The Inner Life of a Late Bloomer

penelope1Acclaimed biographer Hermione Lee (Virginia Woolf, Edith Wharton) is currently at work on the life of Penelope Fitzgerald (pictured at left). In the Guardian, Lee has a long piece about materials to which she was given access by Fitzgerald’s family:

What I am looking at is a biographer’s dream. There are boxes, shelves and drawers-full of photograph albums, family documents, fragments of early drafts much crossed out and scribbled over, fascinating plot summaries and sketches for stories and novels that never came to fruition, research notes for an unwritten biography of her friend L. P. Hartley and everything from birthday cards and bills to invitations and vaccination certificates.

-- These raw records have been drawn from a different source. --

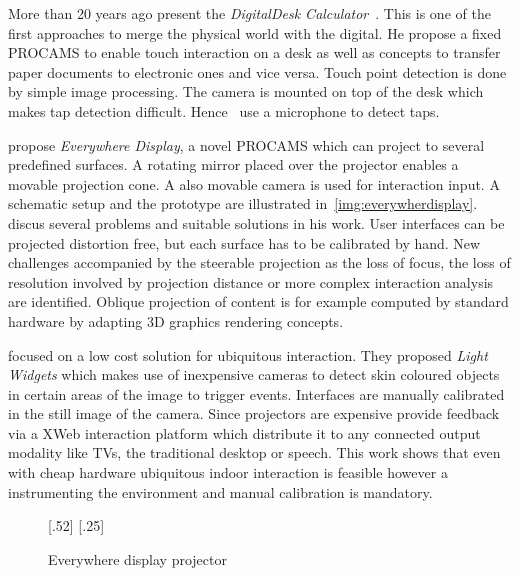 More than 20 years ago \citeauthor{Wellner:1991ws} present the \textit{DigitalDesk Calculator}~\cite{Wellner:1991ws}. This is one of the first approaches to merge the physical world with the digital. He propose a fixed \ac{PROCAMS} to enable touch interaction on a desk as well as concepts to transfer paper documents to electronic ones and vice versa. Touch point detection is done by simple image processing. The camera is mounted on top of the desk which makes tap detection difficult. Hence~\citeauthor{Wellner:1991ws} use a microphone to detect taps. 

\textcite{Pinhanez:2001vn} propose \textit{Everywhere Display}, a novel \ac{PROCAMS} which can project to several predefined surfaces. A rotating mirror placed over the projector enables a movable projection cone. A also movable camera is used for interaction input. A schematic setup and the prototype are illustrated in~\autoref{img:everywherdisplay}.~\citeauthor{Pinhanez:2001vn} discus several problems and suitable solutions in his work. User interfaces can be projected distortion free, but  each surface has to be calibrated by hand. New challenges accompanied by the steerable projection as the loss of focus, the loss of resolution involved by projection distance or more complex interaction analysis are identified. Oblique projection of content is for example computed by standard hardware by adapting 3D graphics rendering concepts. 

\textcite{Fails:2002du} focused on a low cost solution for ubiquitous interaction. They proposed \textit{Light Widgets} which makes use of inexpensive cameras to detect skin coloured objects in certain areas of the image to trigger events. Interfaces are manually calibrated in the still image of the camera. Since projectors are expensive \citeauthor{Fails:2002du} provide feedback via a XWeb interaction platform which distribute it to any connected output modality like TVs, the traditional desktop or speech. This work shows that even with cheap hardware ubiquitous indoor interaction is feasible however a instrumenting the environment and manual calibration is mandatory.

\begin{figure}
        \centering
[.52\textwidth]{\def\svgwidth{.60\textwidth} 
{\selectfont {ep01.pdf_tex}}}
\hfill
	[.25\linewidth]{\def\svgwidth{0.25\textwidth} {\selectfont {ep02.pdf_tex}}}
        \caption{Everywhere display projector \cite{Pinhanez:2001vn}}
        \label{img:everywherdisplay}
\end{figure}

Fitzgerald’s heavily annotated book collection gets most of the attention in the rest of the essay. Lee is interested, in part, in what it says about the development of a writer who famously started publishing late in life, when she was nearly 60:

Fitzgerald was an evasive character, extremely private, deliberately oblique in interviews. So there are a number of mysteries in her life, areas of silence and obscurity. One of these has to do with “lateness.” How much of a late starter, really, was she? She always said in interviews that she started writing her first novel (The Golden Child) to entertain her husband, Desmond Fitzgerald, when he was ill. But, like many of the things she told interviewers, there is something a little too simple about this. At least one story was published before that first novel, and her archive reveals how much was going on in her interior life before she started publishing.